Análisis de ARNm eucariota (opciones de referencia y de novo disponibles)
Esta tubería utiliza datos NGS RNA-seq como entrada y produce resultados de análisis múltiples aguas abajo, incluidos, entre otros,: evaluación de calidad de datos de secuenciación,de novoAnotación del sitio de transcripción, análisis de empalme variable, análisis de expresión diferencial, anotación de funciones y análisis de enriquecimiento.
Análisis de ARN no codificante largo
Los ARN largos no codificantes (LNCRNA) son transcripciones no codificantes con longitudes de más de 200 nt y se sabe que juegan roles en la organización y la regulación de la cromatina. Las tecnologías de secuenciación de alto rendimiento y la bioinformática han capacitado nuestra comprensión de secuencias de lncRNA e información de posicionamiento para identificar lncRNA con funciones reguladoras cruciales. Esta tubería proporciona análisis de lncRNA además de los análisis mencionados en la tubería de análisis de ARNm eucariota.


16S/18S/Su secuenciación de amplicón
La tubería de análisis de diversidad microbiana de secuenciación de Amplicon se desarrolló en base a años de experiencia en el análisis del proyecto de diversidad microbiana. La tubería contiene un análisis básico estandarizado, que cubre el contenido de análisis convencional de la investigación microbiana actual y el análisis personalizado. El informe de análisis es rico e integral, con la opción de realizar un análisis personal diverso. Además, las muestras y los grupos pueden modificarse en la mosca para una personalización y control adicionales.
Análisis de metagenómica de escopeta
La tubería de análisis metagenómico de escopeta utiliza datos NGS de materiales genómicos mixtos extraídos de muestras ambientales. Los análisis incluidos proporcionan información detallada sobre la diversidad y la abundancia de especies, la estructura de la población, la relación filogenética, los genes funcionales y las redes de correlación con factores ambientales.

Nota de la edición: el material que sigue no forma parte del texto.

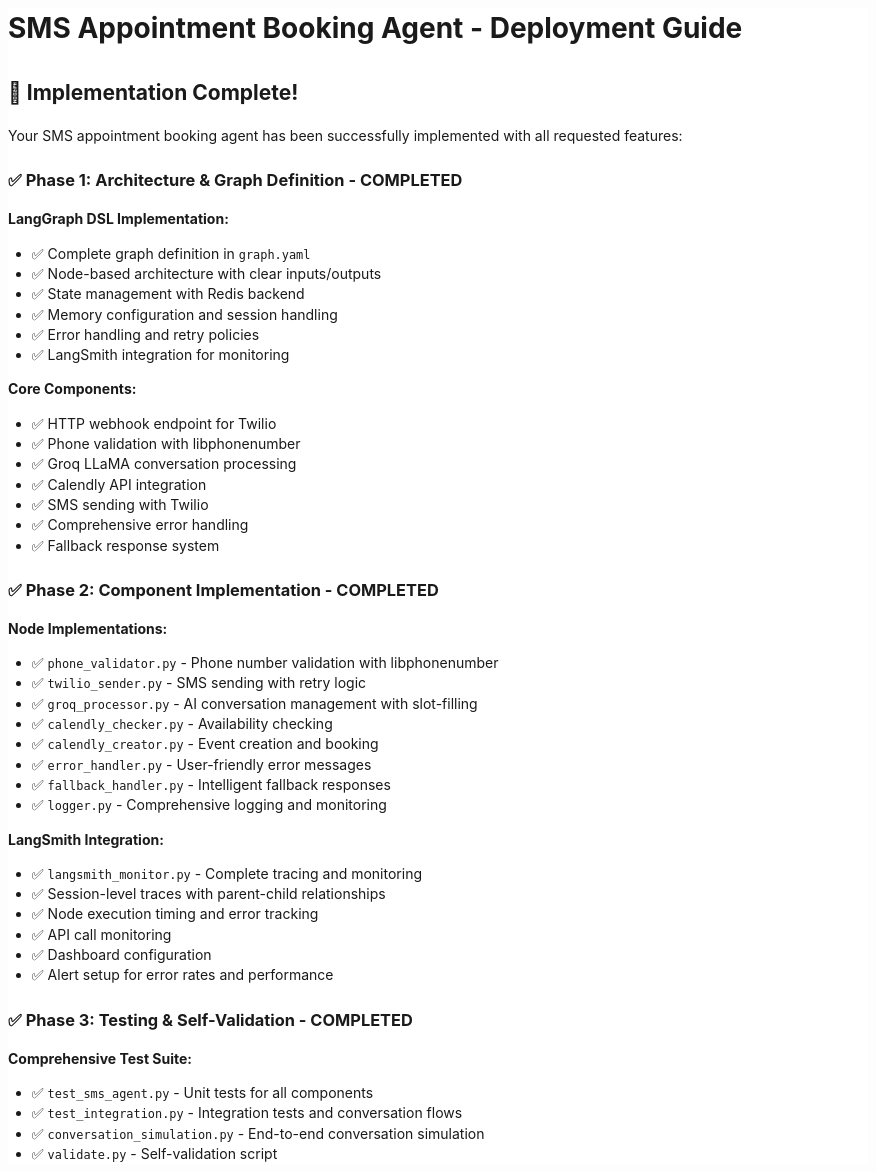 # SMS Appointment Booking Agent - Deployment Guide

## 🎉 Implementation Complete!

Your SMS appointment booking agent has been successfully implemented with all requested features:

### ✅ **Phase 1: Architecture & Graph Definition - COMPLETED**

**LangGraph DSL Implementation:**
- ✅ Complete graph definition in `graph.yaml`
- ✅ Node-based architecture with clear inputs/outputs
- ✅ State management with Redis backend
- ✅ Memory configuration and session handling
- ✅ Error handling and retry policies
- ✅ LangSmith integration for monitoring

**Core Components:**
- ✅ HTTP webhook endpoint for Twilio
- ✅ Phone validation with libphonenumber
- ✅ Groq LLaMA conversation processing
- ✅ Calendly API integration
- ✅ SMS sending with Twilio
- ✅ Comprehensive error handling
- ✅ Fallback response system

### ✅ **Phase 2: Component Implementation - COMPLETED**

**Node Implementations:**
- ✅ `phone_validator.py` - Phone number validation with libphonenumber
- ✅ `twilio_sender.py` - SMS sending with retry logic
- ✅ `groq_processor.py` - AI conversation management with slot-filling
- ✅ `calendly_checker.py` - Availability checking
- ✅ `calendly_creator.py` - Event creation and booking
- ✅ `error_handler.py` - User-friendly error messages
- ✅ `fallback_handler.py` - Intelligent fallback responses
- ✅ `logger.py` - Comprehensive logging and monitoring

**LangSmith Integration:**
- ✅ `langsmith_monitor.py` - Complete tracing and monitoring
- ✅ Session-level traces with parent-child relationships
- ✅ Node execution timing and error tracking
- ✅ API call monitoring
- ✅ Dashboard configuration
- ✅ Alert setup for error rates and performance

### ✅ **Phase 3: Testing & Self-Validation - COMPLETED**

**Comprehensive Test Suite:**
- ✅ `test_sms_agent.py` - Unit tests for all components
- ✅ `test_integration.py` - Integration tests and conversation flows
- ✅ `conversation_simulation.py` - End-to-end conversation simulation
- ✅ `validate.py` - Self-validation script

Análisis de variante NGS-WGS
El análisis de variante NGS-WGS es una tubería de detección de variantes integrada que realiza control de calidad de datos, alineación de secuencias, anotación y análisis de mutación génica. La tubería sigue las mejores prácticas de Gatk para la detección de SNP e Indel y usa Manta para llamadas de variantes estructurales.
Estudio de asociación amplia del genoma (GWAS)
La tubería GWAS es un análisis posterior que toma los archivos VCF generados previamente y los datos de fenotipo correspondientes para una cohorte de individuos como entrada. Utilizando metodologías estadísticas específicas, GWAS tiene como objetivo descubrir las variaciones de nucleótidos de todo el genoma correlacionadas con las diferencias fenotípicas. Desempeña un papel crucial en la exploración de genes funcionales asociados con enfermedades humanas complejas y rasgos intrincados en plantas y animales.


Análisis de segregación a granel (BSA)
El análisis BSA implica agrupar individuos con rasgos fenotípicos extremos de una población segregante. Al comparar loci diferencial entre las muestras agrupadas, este enfoque identifica rápidamente marcadores moleculares estrechamente vinculados asociados con los genes diana. Ampliamente utilizado en el mapeo genético de plantas y animales, es una herramienta valiosa para la reproducción asistida por marcadores.
Análisis de genética evolutiva
El análisis de trabajo de análisis de genética evolutiva aprovecha la extensa experiencia de Bmkgene en proyectos de evolución genética e incluye construcción de árboles filogenéticos, análisis de desequilibrio de enlace, evaluación de diversidad genética, identificación de barrido selectivo, análisis de parentesco, análisis de componentes principales y caracterización de la estructura de la población.